Jupiter Artland is a playground of creativity, with a new surprise looming around every twist and turn. This critically acclaimed sculpture park and art gallery is found in West Lothian, a mere hop from Edinburgh and boasts epic amounts of alluring artistic masterpieces. Perfect for those seeking a unique adventure with an out-the-box twist.
The year 1898 saw People’s Palace ‘open to the people for ever and ever’. A place of never-ending fascination, this museum and glasshouse plays host to a plenitude of photographs, prints, film and historical artefacts, each pertaining to Glasgow’s amazing people and their heritage. Prolific Scots artist Ken Currie created a series of paintings for the ceiling dome as part of the restoration.
Step into the shoes of Scotland’s very own Bard and discover personal snippets of his life and upbringing at the Robert Burns Birthplace Museum. Based in his birth place of Alloway, this informative museum features six sites, each located in the village. From manuscripts and artefacts, to artworks, books and more, there’s no better way to celebrate this brilliant mind.

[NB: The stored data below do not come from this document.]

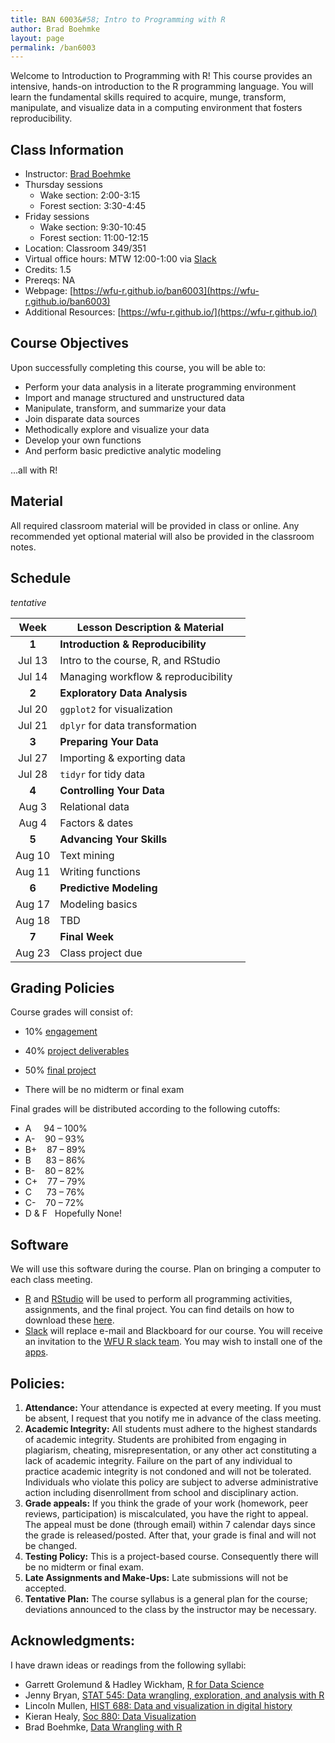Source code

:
 ```yaml
---
title: BAN 6003&#58; Intro to Programming with R
author: Brad Boehmke
layout: page
permalink: /ban6003
---
```


Welcome to Introduction to Programming with R! This course provides an intensive, hands-on introduction to the R programming language. You will learn the fundamental skills required to acquire, munge, transform, manipulate, and visualize data in a computing environment that fosters reproducibility.

## Class Information

* Instructor: [Brad Boehmke](http://bradleyboehmke.github.io/) &nbsp; 
  <a href="mailto:bradleyboehmke@gmail.com" target="_blank" style="color:#515151;"><i class="fa fa-envelope" style="font-size:1em"></i></a> &nbsp;
  <a href="https://twitter.com/bradleyboehmke" target="_blank" style="color:#515151;"><i class="fa fa-twitter"></i></a> &nbsp;
  <a href="https://github.com/bradleyboehmke" target="_blank" style="color:#515151;"><i class="fa fa-github" style="font-size:1em"></i></a> &nbsp;
  <a href="https://www.linkedin.com/in/brad-boehmke-ph-d-9b0a257" target="_blank" style="color:#515151;"><i class="fa fa-linkedin" style="font-size:1em"></i></a>
* Thursday sessions
    - Wake section: 2:00-3:15
    - Forest section: 3:30-4:45
* Friday sessions
    - Wake section: 9:30-10:45
    - Forest section: 11:00-12:15
* Location: Classroom 349/351
* Virtual office hours: MTW 12:00-1:00 via [Slack](https://wfu-r.slack.com)
* Credits: 1.5
* Prereqs: NA
* Webpage: [https://wfu-r.github.io/ban6003](https://wfu-r.github.io/ban6003)
* Additional Resources: [https://wfu-r.github.io/](https://wfu-r.github.io/)


## Course Objectives

Upon successfully completing this course, you will be able to:

- Perform your data analysis in a literate programming environment
- Import and manage structured and unstructured data
- Manipulate, transform, and summarize your data
- Join disparate data sources
- Methodically explore and visualize your data
- Develop your own functions
- And perform basic predictive analytic modeling

...all with R!


## Material

All required classroom material will be provided in class or online. Any recommended yet optional material will also be provided in the classroom notes.

## Schedule

*tentative*

| Week          | Lesson Description & Material | 
|:-------------:|--------------|
| **1**         | **Introduction & Reproducibility**  | 
|  Jul 13       | Intro to the course, R, and RStudio &nbsp;&nbsp; <a href="https://wfu-r.github.io/module-1" style="color:black;"><i class="fa fa-folder-open" style="font-size:1em"></i></a> |
|  Jul 14       | Managing workflow & reproducibility &nbsp;&nbsp; <a href="https://wfu-r.github.io/module-2" style="color:black;"><i class="fa fa-folder-open" style="font-size:1em"></i></a> |
| **2**         | **Exploratory Data Analysis**  | 
|  Jul 20       | <code>ggplot2</code> for visualization | 
|  Jul 21       | <code>dplyr</code> for data transformation | 
| **3**         | **Preparing Your Data**   | 
|  Jul 27       | Importing & exporting data| 
|  Jul 28       |  <code>tidyr</code> for tidy data  | 
| **4**         | **Controlling Your Data**  | 
|  Aug 3        | Relational data  | 
|  Aug 4        | Factors & dates | 
| **5**         | **Advancing Your Skills**  | 
|  Aug 10       | Text mining  | 
|  Aug 11       | Writing functions  | 
| **6**         | **Predictive Modeling**  | 
| Aug 17        | Modeling basics  | 
| Aug 18        | TBD  | 
| **7**         | **Final Week**  |
| Aug 23        | Class project due |


## Grading Policies

Course grades will consist of: 

- 10% [engagement](engagement)
- 40% [project deliverables](deliverables)
- 50% [final project](final_project)

- There will be no midterm or final exam

Final grades will be distributed according to the following cutoffs:
		
- A &nbsp;&nbsp;&nbsp; 94 – 100% 
- A- &nbsp;&nbsp;      90 – 93%
- B+ &nbsp;&nbsp;      87 – 89%	
- B &nbsp;&nbsp;&nbsp;&nbsp; 83 – 86%
- B- &nbsp;&nbsp;      80 – 82%
- C+ &nbsp;&nbsp;      77 – 79%
- C &nbsp;&nbsp;&nbsp;&nbsp;       73 – 76%
- C- &nbsp;&nbsp;      70 – 72%
- D & F &nbsp;  Hopefully None!


## Software

We will use this software during the course. Plan on bringing a computer to each class meeting.

* [R](https://cran.r-project.org/) and [RStudio](https://www.rstudio.com/) will be used to perform all programming activities, assignments, and the final project.  You can find details on how to download these [here](basics#installation).
* [Slack](https://slack.com/) will replace e-mail and Blackboard for our course. You will receive an invitation to the [WFU R slack team](https://wfu-r.slack.com). You may wish to install one of the [apps](https://slack.com/downloads/osx). 



## Policies:

1. __Attendance:__ Your attendance is expected at every meeting. If you must be absent, I request that you notify me in advance of the class meeting. 
2. __Academic Integrity:__ All students must adhere to the highest standards of academic integrity. Students are prohibited from engaging in plagiarism, cheating, misrepresentation, or any other act constituting a lack of academic integrity. Failure on the part of any individual to practice academic integrity is not condoned and will not be tolerated. Individuals who violate this policy are subject to adverse administrative action including disenrollment from school and disciplinary action. 
3. __Grade appeals:__ If you think the grade of your work (homework, peer reviews, participation) is miscalculated, you have the right to appeal. The appeal must be done (through email) within 7 calendar days since the grade is released/posted. After that, your grade is final and will not be changed.
4. __Testing Policy:__ This is a project-based course. Consequently there will be no midterm or final exam.
5. __Late Assignments and Make-Ups:__ Late submissions will not be accepted.
6. __Tentative Plan:__ The course syllabus is a general plan for the course; deviations announced to the class by the instructor may be necessary.


## Acknowledgments:

I have drawn ideas or readings from the following syllabi:

* Garrett Grolemund & Hadley Wickham, [R for Data Science](http://r4ds.had.co.nz/index.html)
* Jenny Bryan, [STAT 545: Data wrangling, exploration, and analysis with R](http://stat545.com/)
* Lincoln Mullen, [HIST 688: Data and visualization in digital history](http://lincolnmullen.com/courses/data-dh.2016/)
* Kieran Healy, [Soc 880: Data Visualization](http://socviz.github.io/soc880/)
* Brad Boehmke, [Data Wrangling with R](http://uc-r.github.io/data_wrangling/syllabus)
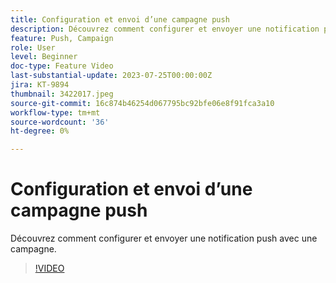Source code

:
 ```yaml
---
title: Configuration et envoi d’une campagne push
description: Découvrez comment configurer et envoyer une notification push avec une campagne.
feature: Push, Campaign
role: User
level: Beginner
doc-type: Feature Video
last-substantial-update: 2023-07-25T00:00:00Z
jira: KT-9894
thumbnail: 3422017.jpeg
source-git-commit: 16c874b46254d067795bc92bfe06e8f91fca3a10
workflow-type: tm+mt
source-wordcount: '36'
ht-degree: 0%

---
```



# Configuration et envoi d’une campagne push

Découvrez comment configurer et envoyer une notification push avec une campagne.

>[!VIDEO](https://video.tv.adobe.com/v/3422017/?learn=on)
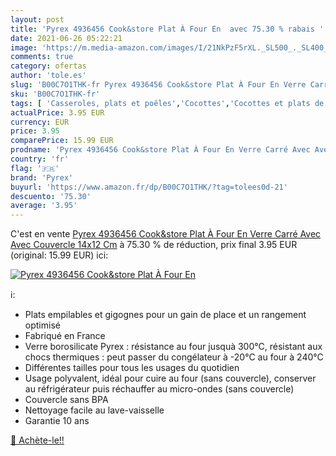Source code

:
 ```yaml
---
layout: post
title: 'Pyrex 4936456 Cook&store Plat À Four En  avec 75.30 % rabais '
date: 2021-06-26 05:22:21
image: 'https://m.media-amazon.com/images/I/21NkPzF5rXL._SL500_._SL400_.jpg'
comments: true
category: ofertas
author: 'tole.es'
slug: 'B00C7O1THK-fr Pyrex 4936456 Cook&store Plat À Four En Verre Carré Avec...'
sku: 'B00C7O1THK-fr'
tags: [ 'Casseroles, plats et poêles','Cocottes','Cocottes et plats de cuisson','Cuisine et Maison','pyrex', ]
actualPrice: 3.95 EUR
currency: EUR
price: 3.95
comparePrice: 15.99 EUR
prodname: 'Pyrex 4936456 Cook&store Plat À Four En Verre Carré Avec Avec Couvercle 14x12 Cm'
country: 'fr'
flag: '🇫🇷'
brand: 'Pyrex'
buyurl: 'https://www.amazon.fr/dp/B00C7O1THK/?tag=tolees0d-21'
descuento: '75.30'
average: '3.95'
---
```


C'est en vente [Pyrex 4936456 Cook&store Plat À Four En Verre Carré Avec Avec Couvercle 14x12 Cm](https://www.amazon.fr/dp/B00C7O1THK/?tag=tolees0d-21)  à  75.30 % de réduction, prix final  3.95 EUR (original: 15.99 EUR) ici:

[![Pyrex 4936456 Cook&store Plat À Four En ](https://m.media-amazon.com/images/I/21NkPzF5rXL._SL500_._SL400_.jpg)](https://www.amazon.fr/dp/B00C7O1THK/?tag=tolees0d-21)

ℹ️:

- Plats empilables et gigognes pour un gain de place et un rangement optimisé
- Fabriqué en France
- Verre borosilicate Pyrex : résistance au four jusquà 300°C, résistant aux chocs thermiques : peut passer du congélateur à -20°C au four à 240°C
- Différentes tailles pour tous les usages du quotidien
- Usage polyvalent, idéal pour cuire au four (sans couvercle), conserver au réfrigérateur puis réchauffer au micro-ondes (sans couvercle)
- Couvercle sans BPA
- Nettoyage facile au lave-vaisselle
- Garantie 10 ans

[🛒 Achète-le!!](https://www.amazon.fr/dp/B00C7O1THK/?tag=tolees0d-21)
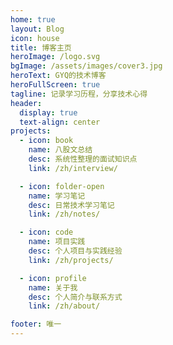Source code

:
 ```yaml
---
home: true
layout: Blog
icon: house
title: 博客主页
heroImage: /logo.svg
bgImage: /assets/images/cover3.jpg
heroText: GYQ的技术博客
heroFullScreen: true
tagline: 记录学习历程，分享技术心得
header:
  display: true
  text-align: center
projects:
  - icon: book
    name: 八股文总结
    desc: 系统性整理的面试知识点
    link: /zh/interview/

  - icon: folder-open
    name: 学习笔记
    desc: 日常技术学习笔记
    link: /zh/notes/

  - icon: code
    name: 项目实践
    desc: 个人项目与实践经验
    link: /zh/projects/

  - icon: profile
    name: 关于我
    desc: 个人简介与联系方式
    link: /zh/about/

footer: 唯一
---
```


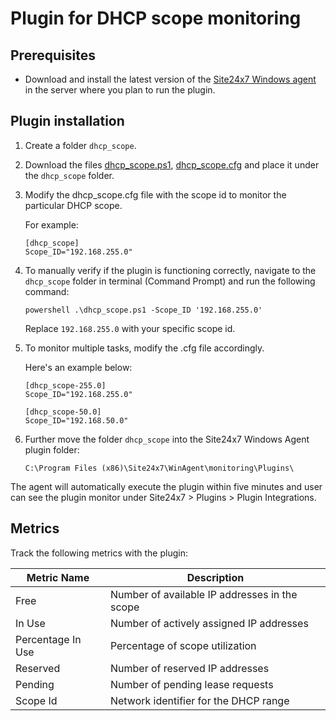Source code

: # Plugin for DHCP scope monitoring


## **Prerequisites**

- Download and install the latest version of the [Site24x7 Windows agent](https://www.site24x7.com/app/client#/admin/inventory/add-monitor) in the server where you plan to run the plugin.

## **Plugin installation**

1. Create a folder `dhcp_scope`.

2. Download the files [dhcp_scope.ps1](https://github.com/site24x7/plugins/blob/master/dhcp_scope/dhcp_scope.ps1), [dhcp_scope.cfg](https://github.com/site24x7/plugins/blob/master/dhcp_scope/dhcp_scope.cfg) and place it under the `dhcp_scope` folder.


3. Modify the dhcp_scope.cfg file with the scope id to monitor the particular DHCP scope.

   For example:

    ```
    [dhcp_scope]
    Scope_ID="192.168.255.0"
    ```

4. To manually verify if the plugin is functioning correctly, navigate to the `dhcp_scope` folder in terminal (Command Prompt) and run the following command:
    ```
    powershell .\dhcp_scope.ps1 -Scope_ID '192.168.255.0'
    ```
   Replace `192.168.255.0` with your specific scope id.

5. To monitor multiple tasks, modify the .cfg file accordingly. 

   Here's an example below:

    ```
    [dhcp_scope-255.0]
    Scope_ID="192.168.255.0"
    
    [dhcp_scope-50.0]
    Scope_ID="192.168.50.0"
    ```

6. Further move the folder `dhcp_scope` into the  Site24x7 Windows Agent plugin folder:

    ```
    C:\Program Files (x86)\Site24x7\WinAgent\monitoring\Plugins\
    ```

The agent will automatically execute the plugin within five minutes and user can see the plugin monitor under Site24x7 > Plugins > Plugin Integrations.

## Metrics
Track the following metrics with the plugin:

| Metric Name              | Description                                                                   |
|--------------------------|-------------------------------------------------------------------------------|
|Free                      | Number of available IP addresses in the scope                                 |
|In Use                    | Number of actively assigned IP addresses                                      |
|Percentage In Use         | Percentage of scope utilization                                               |
|Reserved                  | Number of reserved IP addresses                                               |
|Pending                   | Number of pending lease requests                                              |  
|Scope Id                  | Network identifier for the DHCP range                                         |
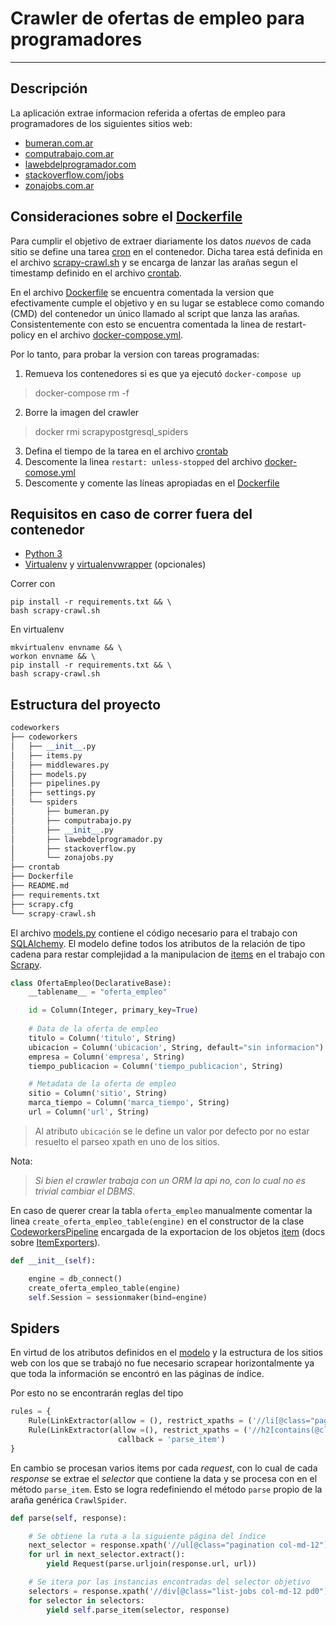 # Crawler de ofertas de empleo para programadores
---
## Descripción

La aplicación extrae informacion referida a ofertas de empleo para programadores de los siguientes sitios web:
* [bumeran.com.ar](bumeran.com.ar)
* [computrabajo.com.ar](computrabajo.com.ar)
* [lawebdelprogramador.com](lawebdelprogramador.com)
* [stackoverflow.com/jobs](stackoverflow.com/jobs)
* [zonajobs.com.ar](zonajobs.com.ar)

## Consideraciones sobre el [Dockerfile](Dockerfile)

Para cumplir el objetivo de extraer diariamente los datos *nuevos* de cada sitio se define una tarea [cron](http://crontab.org/) en el contenedor. Dicha tarea está definida en el archivo [scrapy-crawl.sh](scrapy-crawl.sh) y se encarga de lanzar las arañas segun el timestamp definido en el archivo [crontab](crontab).

En el archivo [Dockerfile](Dockerfile) se encuentra comentada la version que efectivamente cumple el objetivo y en su lugar se establece como comando (CMD) del contenedor un único llamado al script que lanza las arañas. Consistentemente con esto se encuentra comentada la linea de restart-policy en el archivo [docker-compose.yml](docker-compose.yml).

Por lo tanto, para probar la version con tareas programadas:

1. Remueva los contenedores si es que ya ejecutó `docker-compose up`
>docker-compose rm -f
2. Borre la imagen del crawler
>docker rmi scrapypostgresql_spiders
3. Defina el tiempo de la tarea en el archivo [crontab](crontab)
4. Descomente la linea `restart: unless-stopped` del archivo [docker-comose.yml](docker-compose.yml)
5. Descomente y comente las líneas apropiadas en el [Dockerfile](Dockerfile)

## Requisitos en caso de correr fuera del contenedor

 * [Python 3](https://www.python.org/downloads/release/python-363/)
 * [Virtualenv](https://virtualenv.pypa.io/en/stable/) y [virtualenvwrapper](https://virtualenvwrapper.readthedocs.io/en/latest/) (opcionales)

Correr con
```    
pip install -r requirements.txt && \
bash scrapy-crawl.sh
```

En virtualenv
```    
mkvirtualenv envname && \
workon envname && \
pip install -r requirements.txt && \
bash scrapy-crawl.sh
```

## Estructura del proyecto

```python
codeworkers
├── codeworkers
│   ├── __init__.py
│   ├── items.py
│   ├── middlewares.py
│   ├── models.py
│   ├── pipelines.py
│   ├── settings.py
│   └── spiders
│       ├── bumeran.py
│       ├── computrabajo.py
│       ├── __init__.py
│       ├── lawebdelprogramador.py
│       ├── stackoverflow.py
│       └── zonajobs.py
├── crontab
├── Dockerfile
├── README.md
├── requirements.txt
├── scrapy.cfg
└── scrapy-crawl.sh

```

El archivo [models.py](codeworkers/models.py) contiene el código necesario para el trabajo con [SQLAlchemy](https://www.sqlalchemy.org/). 
El modelo define todos los atributos de la relación de tipo cadena para restar complejidad a la manipulacion de [items](codeworkers/item.py) en el trabajo con [Scrapy](https://scrapy.org/). 

```python
class OfertaEmpleo(DeclarativeBase):
    __tablename__ = "oferta_empleo"

    id = Column(Integer, primary_key=True)
    
    # Data de la oferta de empleo
    titulo = Column('titulo', String)
    ubicacion = Column('ubicacion', String, default="sin informacion")
    empresa = Column('empresa', String)
    tiempo_publicacion = Column('tiempo_publicacion', String)

    # Metadata de la oferta de empleo
    sitio = Column('sitio', String)
    marca_tiempo = Column('marca_tiempo', String)
    url = Column('url', String)
```
>Al atributo `ubicación` se le define un valor por defecto por no estar resuelto el parseo xpath en uno de los sitios.  

Nota:
>*Si bien el crawler trabaja con un ORM la api no, con lo cual no es trivial cambiar el DBMS*.

En caso de querer crear la tabla `oferta_empleo` manualmente comentar la linea `create_oferta_empleo_table(engine)` en el constructor de la clase [CodeworkersPipeline](codeworkers/pipelines.py) encargada de la exportacion de los objetos [item](codeworkers/item.py) (docs sobre [ItemExporters](https://doc.scrapy.org/en/latest/topics/exporters.html)).

```python
def __init__(self):

    engine = db_connect()
    create_oferta_empleo_table(engine)
    self.Session = sessionmaker(bind=engine)
```

## Spiders
En virtud de los atributos definidos en el [modelo](codeworkers/models.py) y la estructura de los sitios web con los que se trabajó no fue necesario scrapear horizontalmente ya que toda la información se encontró en las páginas de índice.   

Por esto no se encontrarán reglas del tipo

```python
rules = {
    Rule(LinkExtractor(allow = (), restrict_xpaths = ('//li[@class="pagination__next"]/a'))),
    Rule(LinkExtractor(allow =(), restrict_xpaths = ('//h2[contains(@class,"item__title")]/a')),
                        callback = 'parse_item')
}
```

En cambio se procesan varios items por cada *request*, con lo cual de cada *response* se extrae el *selector* que contiene la data y se procesa con en el método `parse_item`. Esto se logra redefiniendo el método `parse` propio de la araña genérica `CrawlSpider`.

```python
def parse(self, response):

    # Se obtiene la ruta a la siguiente página del índice
    next_selector = response.xpath('//ul[@class="pagination col-md-12"]/li[8]/a//@href')
    for url in next_selector.extract():
        yield Request(parse.urljoin(response.url, url))

    # Se itera por las instancias encontradas del selector objetivo
    selectors = response.xpath('//div[@class="list-jobs col-md-12 pd0"]/div/div')
    for selector in selectors:
        yield self.parse_item(selector, response)
```

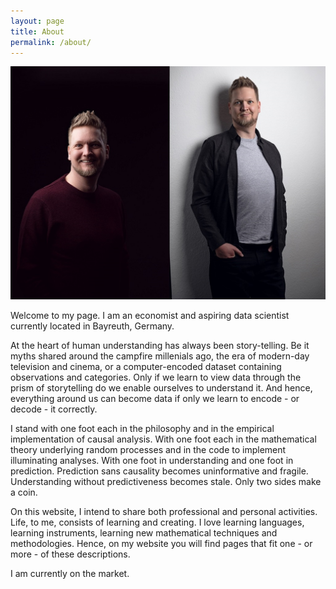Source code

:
 ```yaml
---
layout: page
title: About
permalink: /about/
---
```

![me](assets/images/zusatzfoto3.jpg)

Welcome to my page. I am an economist and aspiring data scientist currently located in Bayreuth, Germany.

At the heart of human understanding has always been story-telling. Be it myths shared around the campfire millenials ago, the era of modern-day television and cinema, or a computer-encoded dataset containing observations and categories. Only if we learn to view data through the prism of storytelling do we enable ourselves to understand it. And hence, everything around us can become data if only we learn to encode - or decode - it correctly.

I stand with one foot each in the philosophy and in the empirical implementation of causal analysis. With one foot each in the mathematical theory underlying random processes and in the code to implement illuminating analyses. With one foot in understanding and one foot in prediction. Prediction sans causality becomes uninformative and fragile. Understanding without predictiveness becomes stale. Only two sides make a coin.

On this website, I intend to share both professional and personal activities. Life, to me, consists of learning and creating. I love learning languages, learning instruments, learning new mathematical techniques and methodologies. Hence, on my website you will find pages that fit one - or more - of these descriptions.

I am currently on the market.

House For An Art Lover is a dreamlike abode in Glasgow’s Bellahouston Park. Opened in 1996, the building was constructed from a design by Charles Rennie Mackintosh, which he crafted for an architecture competition (he was actually disqualified). Today, this art space and events venue is a popular attraction with its enchanting Mackintosh essence and overall commendable design qualities.
If blood curdling tales, guts and gore don’t scare the living daylights out of you, then make way for The Edinburgh Dungeon. This underground attraction takes visitors through numerous centuries on an epic 80-minute tour of Scottish history. With 11 live shows and two subterranean rides, nobody tells a story quite like the Scots! And this is one worth hearing.
Built in the 1700s, Culzean Castle is an absolute beauty. From whispering woods and rugged sandy beaches to flashy grounds, towers of turrets and ornate accents, this 260 hectare estate and castle was once the stomping ground of David Kennedy, 10th Earl of Cassillis. Today, hours can be spent investigating every historic nook and cranny.